2010). Nevertheless, Gazprom andNaftogaz on 9 April agreed that Naftogaz will buy 36.5 bcm in 2010 rather than33.7 bcm as beforehand envisaged in the agreement, however, Gazprom agreedNaftogaz offstage in the beginning of a quarter was in fact, in accordance withthe deal. Even though no official articulation was made by either side,however, on 16 April it was stated that Gazprom agreed to lessen import costsfor Ukraine in return for the utilization of several of Naftogaz?s storagefacilities. It was also announced that an offer had been made to rent the storagefacilities to Gazprom, which would have been a noteworthy business concessionby Naftogaz.

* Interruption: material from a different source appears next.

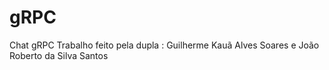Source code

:# gRPC
Chat gRPC Trabalho feito pela dupla : Guilherme Kauã Alves Soares e João Roberto da Silva Santos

Neither the size of discount offered in return and not any detailsof the storage plans were uncovered by the parties to the discussions (Stern,J. 2010). Besides, on the following day, Russian deputyprime minister Sechin noted that the problem with the price decrease was stillbeing discussed. It later becomes known that negotiations continued in Putin’sresidence late into the evening of 20 April 2010. The following day, inKharkov, the intergovernmental accord between presidents Yanukovich as well asMedvedev on the 25-year prolongation of the Black Sea Fleet rent, and also, thecontractual appendix providing for the 30% price decrease were signed (Stern,J. 2010).